21 December 2007

Texas Higher Education and Creation Research, Part 4

I'm really amazed at how little press the Institute for Creation Research is getting for its application to the Texas Higher Education Coordinating Board to grant Master's degrees in science education.

Maybe all the reporters are busy Christmas shopping.

One of Nature's blogs, The Great Beyond, has taken notice.
On the one hand this is a totally stupid move: creationism is not a science and anyone attempting to teach science from a creationist view point is going to – at best – produce ignorant and misinformed students. On the other hand, does it really matter what name you give a degree? In the UK ‘science’ masters degrees are sometimes awarded for history courses and ‘Master of Arts’ degrees for physics.
It's not just about whether it's a Master of Science or a Master of Arts, although it certainly is gallingthat they would have the chutzpah to try for a Master of Science.

I would be just as upset if this proposal was for a Master of Arts degree in science education.

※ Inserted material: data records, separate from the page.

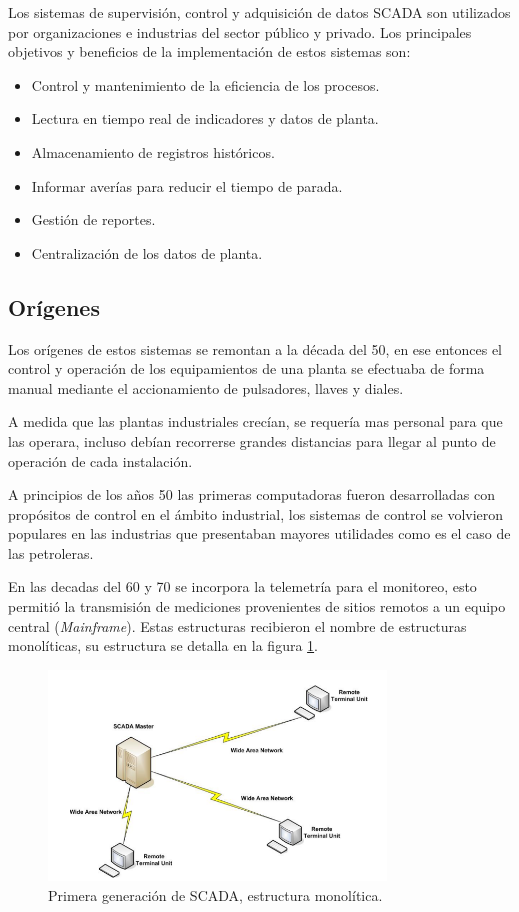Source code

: Los sistemas de supervisión, control y adquisición de datos SCADA son utilizados por organizaciones e industrias del sector público y privado.
Los principales objetivos y beneficios de la implementación de estos sistemas son: 

\begin{itemize}
	\item Control y mantenimiento de la eficiencia de los procesos.
	\item Lectura en tiempo real de indicadores y datos de planta.
	\item Almacenamiento de registros históricos.
	\item Informar averías para reducir el tiempo de parada. 
	\item Gestión de reportes.
	\item Centralización de los datos de planta.
\end{itemize}

\subsection{Orígenes}

Los orígenes de estos sistemas se remontan a la década del 50, en ese entonces el control y operación de los equipamientos de una planta se efectuaba de forma manual mediante el accionamiento de pulsadores, llaves y diales.

A medida que las plantas industriales crecían, se requería mas personal para que las operara, incluso debían recorrerse grandes distancias para llegar al punto de operación de cada instalación.

A principios de los años 50 las primeras computadoras fueron desarrolladas con propósitos de control en el ámbito industrial, los sistemas de control se volvieron populares en las industrias que presentaban mayores utilidades como es el caso de las petroleras.

En las decadas del 60 y 70 se incorpora la telemetría para el monitoreo, esto permitió la transmisión de mediciones provenientes de sitios remotos a un equipo central (\textit{Mainframe}). Estas estructuras recibieron el nombre de estructuras monolíticas, su estructura se detalla en la figura \ref{fig:SCMON}.

\begin{figure}[htbp]
	\centering
	\includegraphics[width=0.8\textwidth]{./Figures/SCADA_MONOLITICO.png }
	\caption{Primera generación de SCADA, estructura monolítica.\citep{BOOK:2}}
	\label{fig:SCMON}
\end{figure}

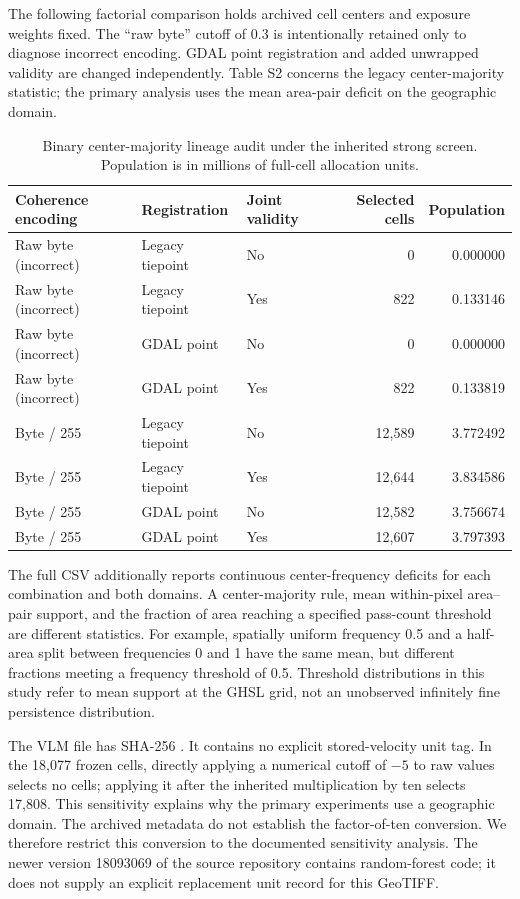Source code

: \documentclass[10pt,a4paper]{article}
\begin{document}
The following factorial comparison holds archived cell centers and exposure weights fixed. The ``raw byte'' cutoff of 0.3 is intentionally retained only to diagnose incorrect encoding. GDAL point registration and added unwrapped validity are changed independently. Table S2 concerns the legacy center-majority statistic; the primary analysis uses the mean area-pair deficit on the geographic domain.
\begin{table}[htbp]\centering\small
\caption{Binary center-majority lineage audit under the inherited strong screen. Population is in millions of full-cell allocation units.}
\begin{tabular}{lllrr}\toprule
Coherence encoding & Registration & Joint validity & Selected cells & Population\\\midrule
Raw byte (incorrect) & Legacy tiepoint & No & 0 & 0.000000 \\
Raw byte (incorrect) & Legacy tiepoint & Yes & 822 & 0.133146 \\
Raw byte (incorrect) & GDAL point & No & 0 & 0.000000 \\
Raw byte (incorrect) & GDAL point & Yes & 822 & 0.133819 \\
Byte / 255 & Legacy tiepoint & No & 12,589 & 3.772492 \\
Byte / 255 & Legacy tiepoint & Yes & 12,644 & 3.834586 \\
Byte / 255 & GDAL point & No & 12,582 & 3.756674 \\
Byte / 255 & GDAL point & Yes & 12,607 & 3.797393 \\
\bottomrule\end{tabular}

\end{table}

The full CSV additionally reports continuous center-frequency deficits for each combination and both domains. A center-majority rule, mean within-pixel area--pair support, and the fraction of area reaching a specified pass-count threshold are different statistics. For example, spatially uniform frequency 0.5 and a half-area split between frequencies 0 and 1 have the same mean, but different fractions meeting a frequency threshold of 0.5. Threshold distributions in this study refer to mean support at the GHSL grid, not an unobserved infinitely fine persistence distribution.

The VLM file has SHA-256 . It contains no explicit stored-velocity unit tag. In the 18,077 frozen cells, directly applying a numerical cutoff of $-5$ to raw values selects no cells; applying it after the inherited multiplication by ten selects 17,808. This sensitivity explains why the primary experiments use a geographic domain. The archived metadata do not establish the factor-of-ten conversion. We therefore restrict this conversion to the documented sensitivity analysis. The newer version 18093069 of the source repository contains random-forest code; it does not supply an explicit replacement unit record for this GeoTIFF.
\end{document}
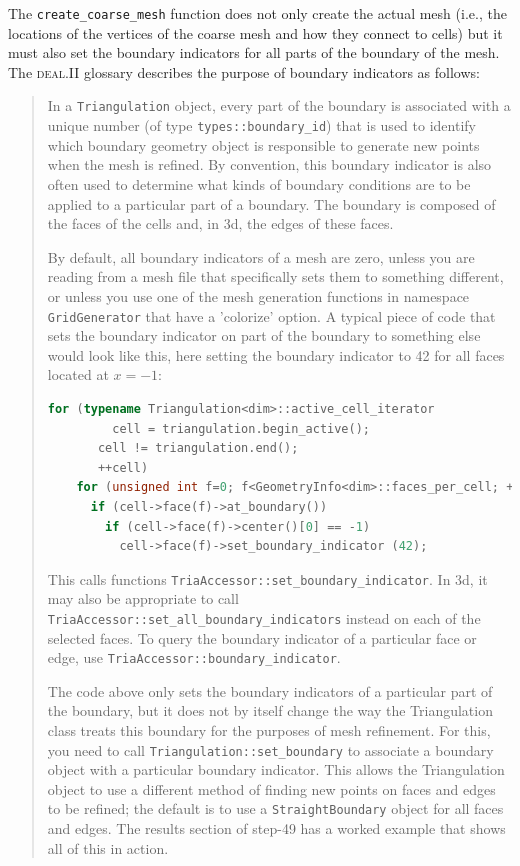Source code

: \documentclass{article}
\newcommand{\dealii}{{\textsc{deal.II}}}
\begin{document}
The \texttt{create\_coarse\_mesh} function does not only create the actual
mesh (i.e., the locations of the vertices of the coarse mesh and how they
connect to cells) but it must also set the boundary indicators for all parts
of the boundary of the mesh. The \dealii{} glossary describes the purpose of
boundary indicators as follows:
\begin{quote}
  In a \texttt{Triangulation} object, every part of the boundary is associated with
  a unique number (of type \texttt{types::boundary\_id}) that is used to identify which
  boundary geometry object is responsible to generate new points when the mesh
  is refined. By convention, this boundary indicator is also often used to
  determine what kinds of boundary conditions are to be applied to a particular
  part of a boundary. The boundary is composed of the faces of the cells and, in 3d,
  the edges of these faces.

  By default, all boundary indicators of a mesh are zero, unless you are
  reading from a mesh file that specifically sets them to something different,
  or unless you use one of the mesh generation functions in namespace \texttt{GridGenerator}
  that have a 'colorize' option. A typical piece of code that sets the boundary
  indicator on part of the boundary to something else would look like
  this, here setting the boundary indicator to 42 for all faces located at
  $x=-1$:
  \begin{lstlisting}[frame=single,language=C++]
  for (typename Triangulation<dim>::active_cell_iterator
         cell = triangulation.begin_active();
       cell != triangulation.end();
       ++cell)
    for (unsigned int f=0; f<GeometryInfo<dim>::faces_per_cell; ++f)
      if (cell->face(f)->at_boundary())
        if (cell->face(f)->center()[0] == -1)
          cell->face(f)->set_boundary_indicator (42);
  \end{lstlisting}
  This calls functions \texttt{TriaAccessor::set\_boundary\_indicator}. In 3d, it may
  also be appropriate to call \texttt{TriaAccessor::set\_all\_boundary\_indicators} instead
  on each of the selected faces. To query the boundary indicator of a particular
  face or edge, use \texttt{TriaAccessor::boundary\_indicator}.

  The code above only sets the boundary indicators of a particular part
  of the boundary, but it does not by itself change the way the Triangulation
  class treats this boundary for the purposes of mesh refinement. For this,
  you need to call \texttt{Triangulation::set\_boundary} to associate a boundary
  object with a particular boundary indicator. This allows the Triangulation
  object to use a different method of finding new points on faces and edges
  to be refined; the default is to use a \texttt{StraightBoundary} object for all
  faces and edges. The results section of step-49 has a worked example that
  shows all of this in action.


\end{quote}
\end{document}
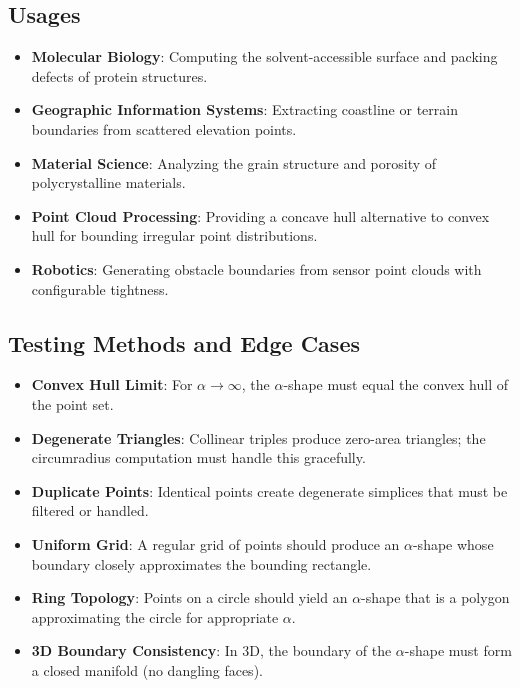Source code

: \subsection{Usages}
\begin{itemize}
\item \textbf{Molecular Biology}: Computing the solvent-accessible surface and packing defects of protein structures.
\item \textbf{Geographic Information Systems}: Extracting coastline or terrain boundaries from scattered elevation points.
\item \textbf{Material Science}: Analyzing the grain structure and porosity of polycrystalline materials.
\item \textbf{Point Cloud Processing}: Providing a concave hull alternative to convex hull for bounding irregular point distributions.
\item \textbf{Robotics}: Generating obstacle boundaries from sensor point clouds with configurable tightness.
\end{itemize}

\subsection{Testing Methods and Edge Cases}
\begin{itemize}
\item \textbf{Convex Hull Limit}: For $\alpha \to \infty$, the $\alpha$-shape must equal the convex hull of the point set.
\item \textbf{Degenerate Triangles}: Collinear triples produce zero-area triangles; the circumradius computation must handle this gracefully.
\item \textbf{Duplicate Points}: Identical points create degenerate simplices that must be filtered or handled.
\item \textbf{Uniform Grid}: A regular grid of points should produce an $\alpha$-shape whose boundary closely approximates the bounding rectangle.
\item \textbf{Ring Topology}: Points on a circle should yield an $\alpha$-shape that is a polygon approximating the circle for appropriate $\alpha$.
\item \textbf{3D Boundary Consistency}: In 3D, the boundary of the $\alpha$-shape must form a closed manifold (no dangling faces).
\end{itemize}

It's the content, not the title, that makes this an application that should be rejected. A graduate degree in science education that revolves around creationism is a total contradiction in terms. It would undermine the credibility of every other education graduate program in Texas that teaches actual science.
Creationists are already teaching science in schools and that is the problem, not the creation (groan) of unwarranted degree titles.
Not legally in the U.S. K-12 public school system, however.

The Great Beyond author also puzzled over how quiet this story has been.

I hope this story gathers steam in the New Year, as the Texas Higher Education Coordinating Board is slated to discuss this proposal on 24 January 2008.

The Coordinating Board's approval may be more important than I originally thought. According to a report from Texas Citizens for Science, approval from THECB would give the Institute permission to offer degrees for two years while it applies for SACS accreditation. It would also allow them to offer degrees through distance learning, according to another report.

Since the newswire is quiet, let's see what some other bloggers have to say...

Michael White at Adaptive Complexity writes:
Is it acceptable to accredit a science education program that teaches science students that they can build perpetual motion machines that violate the laws of thermodynamics? That matter is not made up of atoms, and that diseases are caused by 'humours' and not germs? Of course not, and by the same token, it is wrong to give state approval to a Master's program that teaches future science educators that the earth suddenly appeared less than 10,000 years ago, and that today's living species did not descend from a common set of ancestors.
The author of the Petunias blog tries to see humor in the situation, but fails:
Go look at the ‘Institute’s’ web site. It would actually be funny if they weren’t serious.